Jun 7, 2013 | 0 Comentarios

En el pasado número 32 de la revista El coloquio de los perros apareció un artículo que he dedicado a las celebraciones literarias, ilustrado con fotografías de una amiga, Sandy Soriano, con la que pasé varios días en la Feria de Guadalajara del pasado año. Dejo a continuación el texto no sin antes advertir que lo redacté mientras leía el mítico Anti-edipo de Deleuze y Guattari (algo que se puede constatar desde la primera línea) y que, en esencia, aunque supongo que en el futuro participaré en algunas ferias (al menos eso espero) y he disfrutado mi presencia en ellas, suscribo en parte la opinión que uno de mis yoes indica en este artículo. Existe algo en estos festejos que asusta, es monstruoso y además está muerto. Y me atrevería a sugerir que lo que muere o languidece allí, es el animal expuesto: la literatura. Puedo imaginarme perfectamente por ejemplo, al artista del hambre kafkiano encerrado frente a sus lectores en uno de los salones de estos grandes eventos. El capitalismo fabrica cajas, redes, círculos para atrapar a los peces: lectores y escritores. Por lo que, en parte, visualizo los saltos de satisfacción que damos entre las paredes de estos eventos cuando encontramos un libro que buscábamos desde hace tiempo o un escritor nos firma una novela, como fenómenos semejantes a los aullidos de los animales antes de ser cazados y aniquilados. Y a este respecto, no tengo dudas. Las ferias literarias no son para el escritor el mar. Ni tampoco para los lectores. Son más bien la constatación de que el camino al agua está vallado por decenas de obstáculos que imposibilitan el nado. Resultando lógico, por tanto, que aun teniendo escamas o aletas ideales para sumergirnos en las profundidades de los océanos, nos quedemos en la orilla. Impotentes para introducirnos en aquello que llamamos literatura. Ese arte que conforme más nombramos, más se aleja de nosotros.

Ahí va:

Feria digestiva

Decía Deleuze que la crueldad es el movimiento de la cultura que introduce a la fuerza el deseo en la producción, intentando convertir a los hombres en piezas y engranajes de la máquina social. Pocos lugares como una feria literaria -una especie de máquina orgánica construida por y para el consumo- permiten constatar con mayor claridad la anterior afirmación. Ante todo, porque durante su transcurso, se comercia con títulos, escritores y editoriales como si fueran especias, de tal modo que podría decirse que de la literatura sólo queda en ellas, su nombre. Su «aura» que posiblemente nadie alcanza a ver. Probablemente porque ya no exista. Lo que convierte a estos eventos en inmensos parque de atracciones donde todas las perversiones se encuentran permitidas, y los libros terminan transformándose en objetos de seducción y deseo: prostitutas (o esclavas) culturales deseando ser vendidas.

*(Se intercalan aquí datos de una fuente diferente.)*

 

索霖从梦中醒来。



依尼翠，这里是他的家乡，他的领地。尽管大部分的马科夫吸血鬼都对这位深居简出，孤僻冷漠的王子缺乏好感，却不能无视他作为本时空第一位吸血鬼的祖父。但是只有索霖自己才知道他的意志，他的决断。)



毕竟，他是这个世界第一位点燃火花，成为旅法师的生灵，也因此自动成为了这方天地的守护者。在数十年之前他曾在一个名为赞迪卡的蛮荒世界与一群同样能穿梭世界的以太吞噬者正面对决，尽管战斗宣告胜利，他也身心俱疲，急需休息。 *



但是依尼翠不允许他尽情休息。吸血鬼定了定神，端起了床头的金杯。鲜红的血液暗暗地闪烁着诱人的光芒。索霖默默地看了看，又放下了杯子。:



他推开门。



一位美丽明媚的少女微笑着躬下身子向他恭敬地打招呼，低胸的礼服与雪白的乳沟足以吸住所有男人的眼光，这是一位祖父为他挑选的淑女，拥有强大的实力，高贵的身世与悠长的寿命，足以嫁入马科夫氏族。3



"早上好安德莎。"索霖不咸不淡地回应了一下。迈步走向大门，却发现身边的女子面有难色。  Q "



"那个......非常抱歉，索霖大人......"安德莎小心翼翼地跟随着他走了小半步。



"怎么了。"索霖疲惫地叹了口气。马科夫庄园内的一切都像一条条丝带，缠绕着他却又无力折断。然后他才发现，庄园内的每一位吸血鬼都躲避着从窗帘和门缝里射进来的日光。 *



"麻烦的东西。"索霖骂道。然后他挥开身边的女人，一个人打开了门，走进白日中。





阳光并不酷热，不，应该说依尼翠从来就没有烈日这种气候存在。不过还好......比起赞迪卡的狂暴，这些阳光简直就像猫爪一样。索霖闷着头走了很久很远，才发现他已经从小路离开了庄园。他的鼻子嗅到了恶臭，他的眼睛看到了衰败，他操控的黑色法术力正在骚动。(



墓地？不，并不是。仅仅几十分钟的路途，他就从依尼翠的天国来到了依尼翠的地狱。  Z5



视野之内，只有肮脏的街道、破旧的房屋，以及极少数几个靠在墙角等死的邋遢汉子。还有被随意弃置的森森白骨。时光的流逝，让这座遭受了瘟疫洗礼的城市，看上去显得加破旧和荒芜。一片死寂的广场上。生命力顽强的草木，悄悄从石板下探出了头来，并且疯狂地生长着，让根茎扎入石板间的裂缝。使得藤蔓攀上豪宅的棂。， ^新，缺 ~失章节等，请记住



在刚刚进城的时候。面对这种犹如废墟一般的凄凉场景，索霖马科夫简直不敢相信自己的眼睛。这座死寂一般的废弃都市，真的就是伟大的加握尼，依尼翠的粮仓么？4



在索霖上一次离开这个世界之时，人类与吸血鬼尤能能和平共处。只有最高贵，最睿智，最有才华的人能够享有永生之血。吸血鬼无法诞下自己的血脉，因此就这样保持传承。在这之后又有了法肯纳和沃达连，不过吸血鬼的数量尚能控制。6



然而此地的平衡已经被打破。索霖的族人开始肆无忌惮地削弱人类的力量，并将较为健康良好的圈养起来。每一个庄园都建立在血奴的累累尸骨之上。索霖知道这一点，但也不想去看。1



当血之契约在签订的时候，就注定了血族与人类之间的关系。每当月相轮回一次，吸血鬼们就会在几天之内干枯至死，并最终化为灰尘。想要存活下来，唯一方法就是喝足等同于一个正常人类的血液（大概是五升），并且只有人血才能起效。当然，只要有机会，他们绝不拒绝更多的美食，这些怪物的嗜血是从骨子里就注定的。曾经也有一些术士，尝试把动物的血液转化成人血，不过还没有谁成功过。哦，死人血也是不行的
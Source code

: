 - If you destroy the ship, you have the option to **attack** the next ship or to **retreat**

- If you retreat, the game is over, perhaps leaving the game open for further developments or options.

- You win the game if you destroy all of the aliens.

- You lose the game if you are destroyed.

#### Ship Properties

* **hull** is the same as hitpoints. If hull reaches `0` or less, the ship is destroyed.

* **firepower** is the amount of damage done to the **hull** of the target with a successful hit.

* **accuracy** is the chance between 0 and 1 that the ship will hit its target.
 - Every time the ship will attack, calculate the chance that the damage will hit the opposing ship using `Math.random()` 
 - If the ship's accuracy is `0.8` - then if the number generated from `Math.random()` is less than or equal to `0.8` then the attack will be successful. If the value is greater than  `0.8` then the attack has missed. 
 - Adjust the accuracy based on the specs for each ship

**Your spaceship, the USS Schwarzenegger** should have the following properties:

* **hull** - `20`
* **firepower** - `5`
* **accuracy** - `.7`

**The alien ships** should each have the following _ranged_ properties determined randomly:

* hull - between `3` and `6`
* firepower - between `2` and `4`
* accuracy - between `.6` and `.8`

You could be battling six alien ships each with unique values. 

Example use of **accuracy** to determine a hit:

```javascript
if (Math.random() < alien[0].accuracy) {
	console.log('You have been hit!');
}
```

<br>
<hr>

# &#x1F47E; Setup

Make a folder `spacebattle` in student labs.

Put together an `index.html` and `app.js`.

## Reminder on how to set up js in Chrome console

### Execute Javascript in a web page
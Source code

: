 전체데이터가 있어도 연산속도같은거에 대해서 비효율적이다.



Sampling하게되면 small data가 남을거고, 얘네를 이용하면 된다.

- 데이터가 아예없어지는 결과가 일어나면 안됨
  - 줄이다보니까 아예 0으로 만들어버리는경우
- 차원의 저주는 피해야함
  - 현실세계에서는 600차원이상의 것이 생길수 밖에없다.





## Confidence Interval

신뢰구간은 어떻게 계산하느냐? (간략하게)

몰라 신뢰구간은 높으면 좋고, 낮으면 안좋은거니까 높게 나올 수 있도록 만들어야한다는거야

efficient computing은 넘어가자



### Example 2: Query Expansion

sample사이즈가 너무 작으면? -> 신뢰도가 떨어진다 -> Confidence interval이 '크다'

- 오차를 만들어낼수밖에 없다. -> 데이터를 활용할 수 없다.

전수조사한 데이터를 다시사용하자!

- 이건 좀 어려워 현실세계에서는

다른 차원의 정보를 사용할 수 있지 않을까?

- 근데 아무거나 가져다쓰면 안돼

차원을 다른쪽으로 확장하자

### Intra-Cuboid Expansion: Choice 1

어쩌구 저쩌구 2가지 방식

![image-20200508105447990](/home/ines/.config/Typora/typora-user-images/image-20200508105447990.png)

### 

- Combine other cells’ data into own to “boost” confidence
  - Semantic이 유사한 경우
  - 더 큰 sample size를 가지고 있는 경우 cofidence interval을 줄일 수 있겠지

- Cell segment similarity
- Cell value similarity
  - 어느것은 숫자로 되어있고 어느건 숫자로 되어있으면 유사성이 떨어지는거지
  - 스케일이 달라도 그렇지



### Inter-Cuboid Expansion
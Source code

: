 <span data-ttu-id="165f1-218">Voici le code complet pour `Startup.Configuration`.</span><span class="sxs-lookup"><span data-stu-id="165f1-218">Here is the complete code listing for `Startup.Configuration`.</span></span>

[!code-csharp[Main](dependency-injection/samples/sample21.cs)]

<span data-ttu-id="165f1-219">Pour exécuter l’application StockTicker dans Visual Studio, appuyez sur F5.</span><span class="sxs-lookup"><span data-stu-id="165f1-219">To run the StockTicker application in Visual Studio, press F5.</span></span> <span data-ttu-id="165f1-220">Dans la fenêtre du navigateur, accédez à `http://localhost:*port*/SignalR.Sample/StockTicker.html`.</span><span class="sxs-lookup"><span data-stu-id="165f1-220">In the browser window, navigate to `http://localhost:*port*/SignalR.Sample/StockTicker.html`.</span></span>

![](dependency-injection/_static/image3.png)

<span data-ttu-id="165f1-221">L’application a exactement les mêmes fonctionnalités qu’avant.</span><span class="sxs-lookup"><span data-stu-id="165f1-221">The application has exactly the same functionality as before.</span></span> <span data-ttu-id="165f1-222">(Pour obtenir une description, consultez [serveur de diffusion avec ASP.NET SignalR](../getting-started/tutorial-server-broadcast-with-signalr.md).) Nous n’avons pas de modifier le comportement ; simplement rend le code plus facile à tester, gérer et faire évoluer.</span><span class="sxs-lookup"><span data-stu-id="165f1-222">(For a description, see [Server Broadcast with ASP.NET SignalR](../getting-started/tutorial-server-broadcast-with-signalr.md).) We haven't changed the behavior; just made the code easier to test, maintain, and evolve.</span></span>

Se diría que «el fantasma de la literatura» es el único protagonista de las ferias. Y que el papel de los escritores es el de enterradores. Porque la literatura únicamente se encuentra presente en ellas como reclamo o llamada de atención. Fantasía más que realidad. No es más que una palabra-símbolo, casi un «fetiche», ante la que todos los asistentes se postran pero a la que nadie ve, comprende o hace caso, al ser transformada en objeto capitalista. Encerrada en los interminables anaqueles de un espacio intercambiable por cualquier otro. Un lugar en que todo, absolutamente todo -y, sobre todo, las conferencias o presentaciones de libros- se encuentra orientado a la «compra». La adquisición del texto.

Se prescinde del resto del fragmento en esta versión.